An Investigation of Culturally Responsive Mastery-Based Education

Culturally responsive education (CRE) and mastery-based education (MBE) are two student-centered approaches that advance educational equity in different ways. At its core, culturally responsive education is concerned with educational spaces where historically marginalized students, like students of color, students with disabilities and multilingual learners, can thrive; where their cultures, ways of knowing, being and demonstrating are foundational to classrooms in the same way that white middle class students’ cultures are. 

At its foundation, mastery-based education is concerned with centering students’ educational experiences around continuous student learning that is responsive to students’ individual needs and regarding students as collaborators and leaders in their own learning process. Collectively, CRE and MBE have the potential to make large inroads towards equity, but only if mastery-based practices are reimagined through a culturally responsive lens.  

The Culturally Responsive Mastery-Based Education (CR-MBE) research project investigated how schools incorporate both CRE and MBE practices. This project was ignited by New York City educators and practitioners who recognized a need to incorporate culturally responsive practices into existing mastery-based systems to create better educational experiences for students of color, students with disabilities and multilingual learners.
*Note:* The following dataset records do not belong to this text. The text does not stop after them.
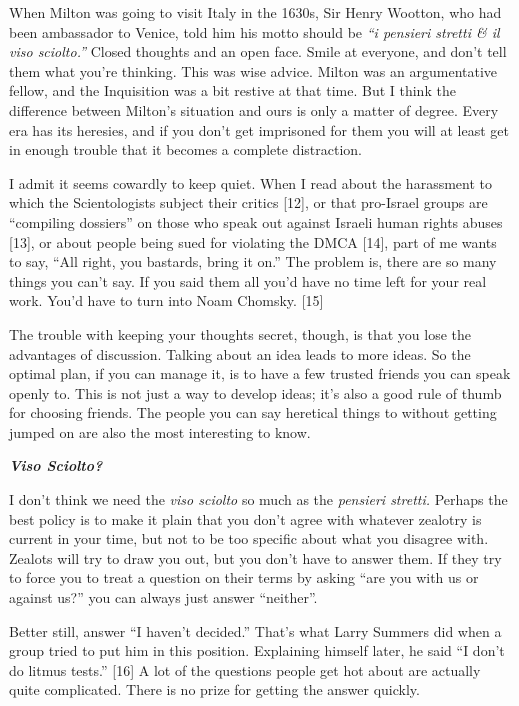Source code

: When Milton was going to visit Italy in the 1630s, Sir Henry Wootton,
who had been ambassador to Venice, told him his motto should be
\emph{``i pensieri stretti \& il viso sciolto.''} Closed thoughts and an
open face. Smile at everyone, and don't tell them what you're thinking.
This was wise advice. Milton was an argumentative fellow, and the
Inquisition was a bit restive at that time. But I think the difference
between Milton's situation and ours is only a matter of degree. Every
era has its heresies, and if you don't get imprisoned for them you will
at least get in enough trouble that it becomes a complete distraction.

I admit it seems cowardly to keep quiet. When I read about the
harassment to which the Scientologists subject their critics {[}12{]},
or that pro-Israel groups are ``compiling dossiers'' on those who speak
out against Israeli human rights abuses {[}13{]}, or about people being
sued for violating the DMCA {[}14{]}, part of me wants to say, ``All
right, you bastards, bring it on.'' The problem is, there are so many
things you can't say. If you said them all you'd have no time left for
your real work. You'd have to turn into Noam Chomsky. {[}15{]}

The trouble with keeping your thoughts secret, though, is that you lose
the advantages of discussion. Talking about an idea leads to more ideas.
So the optimal plan, if you can manage it, is to have a few trusted
friends you can speak openly to. This is not just a way to develop
ideas; it's also a good rule of thumb for choosing friends. The people
you can say heretical things to without getting jumped on are also the
most interesting to know.

\textbf{\emph{Viso Sciolto?}}

I don't think we need the \emph{viso sciolto} so much as the
\emph{pensieri stretti.} Perhaps the best policy is to make it plain
that you don't agree with whatever zealotry is current in your time, but
not to be too specific about what you disagree with. Zealots will try to
draw you out, but you don't have to answer them. If they try to force
you to treat a question on their terms by asking ``are you with us or
against us?'' you can always just answer ``neither''.

Better still, answer ``I haven't decided.'' That's what Larry Summers
did when a group tried to put him in this position. Explaining himself
later, he said ``I don't do litmus tests.'' {[}16{]} A lot of the
questions people get hot about are actually quite complicated. There is
no prize for getting the answer quickly.

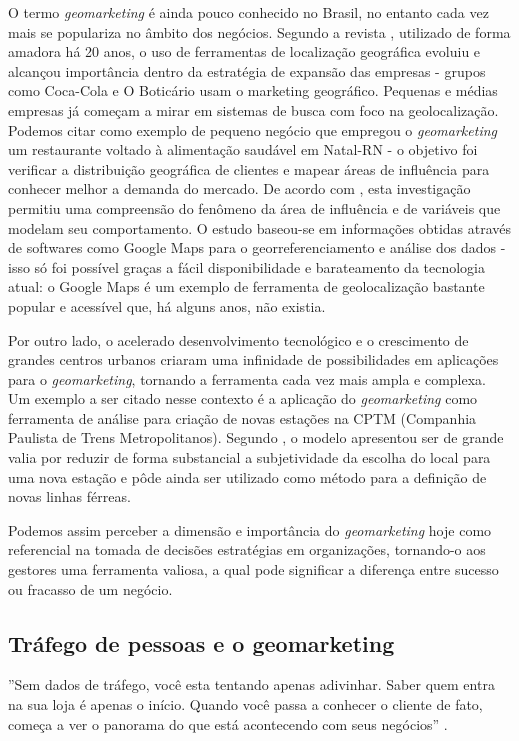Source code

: O termo \emph{geomarketing} é ainda pouco conhecido no Brasil, no entanto cada
vez mais se populariza no âmbito dos negócios. Segundo a revista
, utilizado de forma amadora há 20 anos, o uso de ferramentas
de localização geográfica evoluiu e alcançou importância dentro da estratégia de
expansão das empresas - grupos como Coca-Cola e O Boticário usam o marketing
geográfico. Pequenas e médias empresas já começam a mirar em sistemas de busca
com foco na geolocalização. Podemos citar como exemplo de pequeno negócio que
empregou o \emph{geomarketing} um restaurante voltado à alimentação saudável em
Natal-RN - o objetivo foi verificar a distribuição geográfica de clientes e
mapear áreas de influência para conhecer melhor a demanda do mercado. De acordo
com , esta investigação permitiu uma compreensão do
fenômeno da área de influência e de variáveis que modelam seu comportamento. O
estudo baseou-se em informações obtidas através de softwares como Google
Maps para o georreferenciamento e análise dos dados - isso só foi possível
graças a fácil disponibilidade e barateamento da tecnologia atual: o
Google Maps é um exemplo de ferramenta de geolocalização bastante popular
e acessível que, há alguns anos, não existia.

Por outro lado, o acelerado desenvolvimento tecnológico e o crescimento de
grandes centros urbanos criaram uma infinidade de possibilidades em aplicações
para o \emph{geomarketing}, tornando a ferramenta cada vez mais ampla e
complexa. Um exemplo a ser citado nesse contexto é a aplicação do
\emph{geomarketing} como ferramenta de análise para criação de novas estações na
CPTM (Companhia Paulista de Trens Metropolitanos). Segundo
, o modelo apresentou ser de grande valia por reduzir de
forma substancial a subjetividade da escolha do local para uma nova estação e
pôde ainda ser utilizado como método para a definição de novas linhas férreas.

Podemos assim perceber a dimensão e importância do \emph{geomarketing} hoje como
referencial na tomada de decisões estratégias em organizações,
tornando-o aos gestores uma ferramenta valiosa, a qual pode significar a
diferença entre sucesso ou fracasso de um negócio.

\subsection{Tráfego de pessoas e o geomarketing}

''Sem dados de tráfego, você esta tentando apenas adivinhar. Saber quem entra na sua loja é apenas o início. Quando você passa a conhecer o cliente de fato, começa a ver o panorama do que está acontecendo com seus negócios'' \cite{Shoppertrak2017}.


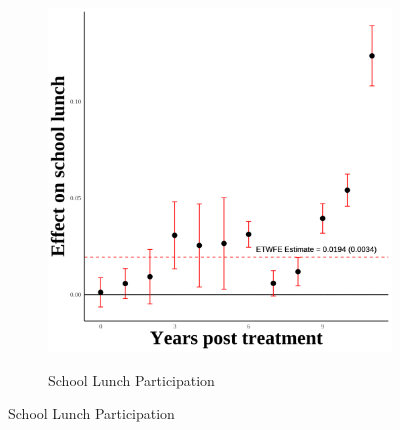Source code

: \documentclass[12pt,english]{article}
\begin{document}
\begin{figure}[H]
\begin{subfigure}[b]{0.3\textwidth}
    \label{fig:ln-schl-lunch}
  \end{subfigure}
  \hfill
  \begin{subfigure}[b]{0.3\textwidth}
    \centering
    \caption{School Lunch Participation}
    \includegraphics[width=\linewidth]{figures/plot03-schl_lunch_event_study.png}
    \label{fig:schl-lunch}
  \end{subfigure}

  \vspace{0.3cm} %


\end{figure}
\end{document}
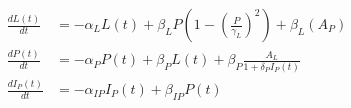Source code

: 

%

\begin{eqnarray*}
  \frac{dL(t)}{dt} &= -\alpha_{L}L(t) + \beta_{L}P\left(1-\left(\frac{P}{\gamma_{L}}\right)^{2}\right) + \beta_{L}(A_{P}) \\
  \frac{dP(t)}{dt} &= -\alpha_{P}P(t) + \beta_{P}L(t) + \beta_{P}\frac{A_{L}}{1+\delta_{P}I_{P}(t)} \\
  \frac{dI_{P}(t)}{dt} &= -\alpha_{IP}I_{P}(t) + \beta_{IP}P(t)
\end{eqnarray*}

%


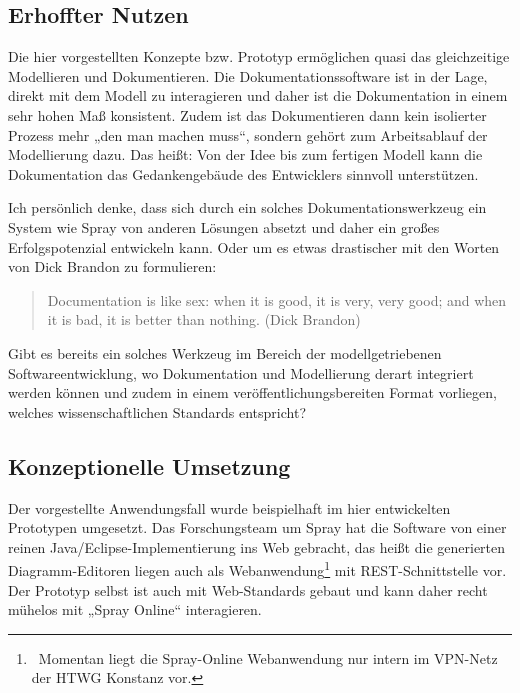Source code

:  
\subsection{Erhoffter Nutzen}\label{}
 
Die hier vorgestellten Konzepte bzw. Prototyp ermöglichen quasi das gleichzeitige Modellieren und Dokumentieren. Die Dokumentationssoftware ist in der Lage, direkt mit dem Modell zu interagieren und daher ist die Dokumentation in einem sehr hohen Maß konsistent. Zudem ist das Dokumentieren dann kein isolierter Prozess mehr „den man machen muss“, sondern gehört zum Arbeitsablauf der Modellierung dazu. Das heißt: Von der Idee bis zum fertigen Modell kann die Dokumentation das Gedankengebäude des Entwicklers sinnvoll unterstützen.

 
Ich persönlich denke, dass sich durch ein solches Dokumentationswerkzeug ein System wie Spray von anderen Lösungen absetzt und daher ein großes Erfolgspotenzial entwickeln kann. Oder um es etwas drastischer mit den Worten von Dick Brandon zu formulieren:

 
\begin{quote}
 Documentation is like sex: when it is good, it is very, very good; and when it is bad, it is better than nothing. (Dick Brandon)
\end{quote}
 
Gibt es bereits ein solches Werkzeug im Bereich der modellgetriebenen Softwareentwicklung, wo Dokumentation und Modellierung derart integriert werden können und zudem in einem veröffentlichungsbereiten Format vorliegen, welches wissenschaftlichen Standards entspricht?

 
\subsection{Konzeptionelle Umsetzung}\label{}
 
Der vorgestellte Anwendungsfall wurde beispielhaft im hier entwickelten Prototypen umgesetzt. Das Forschungsteam um Spray hat die Software von einer reinen Java/Eclipse-Implementierung ins Web gebracht, das heißt die generierten Diagramm-Editoren liegen auch als Webanwendung\footnote{~Momentan liegt die Spray-Online Webanwendung nur intern im VPN-Netz der HTWG Konstanz vor.} mit REST-Schnittstelle vor. Der Prototyp selbst ist auch mit Web-Standards gebaut und kann daher recht mühelos mit „Spray Online“ interagieren.

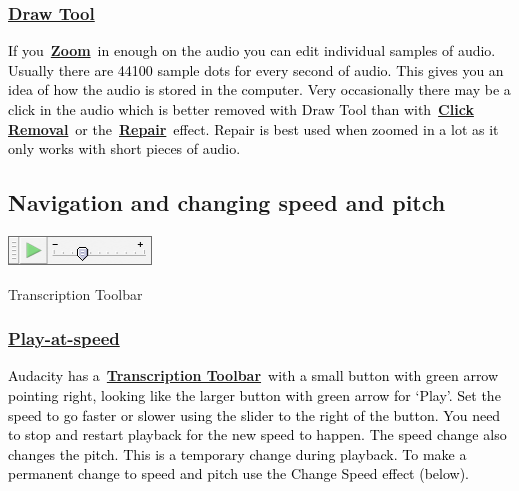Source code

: \documentclass[letterpaper]{article}
\begin{document}
\subsubsection[Draw
Tool]{\href{https://manual.audacityteam.org/man/draw_tool.html}{\textcolor[rgb]{0.3529412,0.21176471,0.5882353}{Draw
Tool}}}
\textcolor{black}{If
you~}\href{https://manual.audacityteam.org/man/zooming.html}{\textbf{\textcolor[rgb]{0.3529412,0.21176471,0.5882353}{Zoom}}}\textcolor{black}{~in
enough on the audio you can edit individual samples of audio. Usually there are 44100 sample dots for every second of
audio. This gives you an idea of how the audio is stored in the computer. Very occasionally there may be a click in the
audio which is better removed with Draw Tool than
with~}\href{https://manual.audacityteam.org/man/click_removal.html}{\textbf{\textcolor[rgb]{0.3529412,0.21176471,0.5882353}{Click
Removal}}}\textcolor{black}{~or
the~}\href{https://manual.audacityteam.org/man/repair.html}{\textbf{\textcolor[rgb]{0.3529412,0.21176471,0.5882353}{Repair}}}\textcolor{black}{~effect.
Repair is best used when zoomed in a lot as it only works with short pieces of audio.}

\subsection[Navigation and changing speed and pitch]{\color{black} Navigation and changing speed and pitch}
\href{https://manual.audacityteam.org/man/toolbars_overview.html#upper_tooldock}{
\includegraphics[width=3.81cm,height=0.82cm]{TourGuide-img015.png} }

Transcription Toolbar

\subsubsection[Play{}-at{}-speed]{\href{https://manual.audacityteam.org/man/transcription_toolbar.html}{\textcolor[rgb]{0.3529412,0.21176471,0.5882353}{Play-at-speed}}}
\textcolor{black}{Audacity has
a~}\href{https://manual.audacityteam.org/man/transcription_toolbar.html}{\textbf{\textcolor[rgb]{0.3529412,0.21176471,0.5882353}{Transcription
Toolbar}}}\textcolor{black}{~with a small button with green arrow pointing right, looking like the larger button with
green arrow for `Play'. Set the speed to go faster or slower using the slider to the right of the button. You need to
stop and restart playback for the new speed to happen. The speed change also changes the pitch. This is a temporary
change during playback. To make a permanent change to speed and pitch use the Change Speed effect (below).}
\end{document}
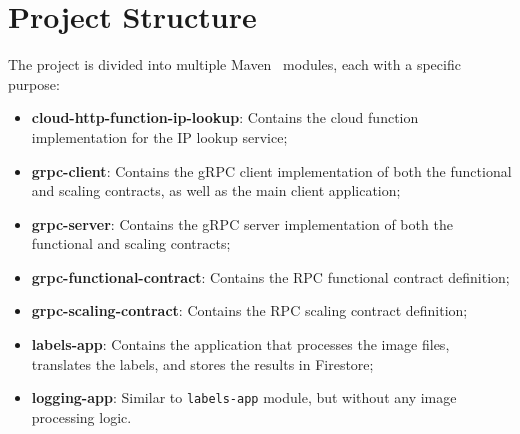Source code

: \chapter{Project Structure}\label{ch:project_structure}

The project is divided into multiple Maven~\cite{maven} modules, each with a specific purpose:

\begin{itemize}
    \item \textbf{cloud-http-function-ip-lookup}: Contains the cloud function implementation for the IP lookup service;
    \item \textbf{grpc-client}:
    Contains the gRPC client implementation of both the functional and scaling contracts, as well as the main client application;
    \item \textbf{grpc-server}: Contains the gRPC server implementation of both the functional and scaling contracts;
    \item \textbf{grpc-functional-contract}: Contains the RPC functional contract definition;
    \item \textbf{grpc-scaling-contract}: Contains the RPC scaling contract definition;
    \item \textbf{labels-app}: Contains the application that processes the image files, translates the labels, and stores the results in Firestore;
    \item \textbf{logging-app}: Similar to \texttt{labels-app} module, but without any image processing logic.
\end{itemize}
Starting approximately in 2017, schools in the Mastery Collaborative network, which now includes over fifty public middle and high schools, began learning about and incorporating culturally responsive education. Network schools were able to further their understanding of culturally responsive practices through quarterly convenings, trainings that centered anti-racism and professional development sessions. This research focused not on Mastery Collaborative and its ability to provide network schools with culturally responsive training, but on the schools themselves and their efforts to practice both culturally responsive and mastery-based education.
Critical Race Theory (CRT) is the view that institutions are inherently racist and that race itself, instead of being biologically grounded and natural, is a socially constructed concept that is used by white people to further their economic and political interests at the expense of people of color. Within the study, CRT was used to guide the selection of data samples to foreground marginalized students’ experiences and illuminate how culturally responsive and mastery-based education approaches operate in New York City public schools. Dis/ability Critical Race Studies DisCrit is the primary research framework and an outgrowth of  CRT and concerns the intersections between race and disability.  DisCrit is comprised of seven tenets:
  • Centering the intersection of race and disability
  • Valuing multidimensional identities and intersecting identities
  • Emphasizing social constructs as context for understanding norms around race and disability
  • Privileging the voices of marginalized populations,
  • Considering legal and historical aspects of race and disability,
  • Recognizing whiteness and ability as property
  • Taking action and supporting forms of resistance
The opportunity gap framework differs from the achievement gap in that it shifts the focus from outcomes to inputs and context; that is what institutional factors, resources, attitudes and policies create access to educational opportunities for some and lock out others.<s
  1. What school-wide, culturally responsive and mastery-based practices and policies are implemented at participating Mastery Collaborative schools? What resources, activities and conditions support or hinder their implementation? 
  2. What culturally responsive and mastery-based mindsets, practices and skills do teachers at participating schools report? What resources, activities and conditions support or hinder teachers in implementing culturally responsive and mastery-based education? 
  3. What mastery-based education and culturally responsive education experiences did students at participating schools report? What resources, activities and conditions support or hinder students in experiencing culturally responsive and mastery-based education? 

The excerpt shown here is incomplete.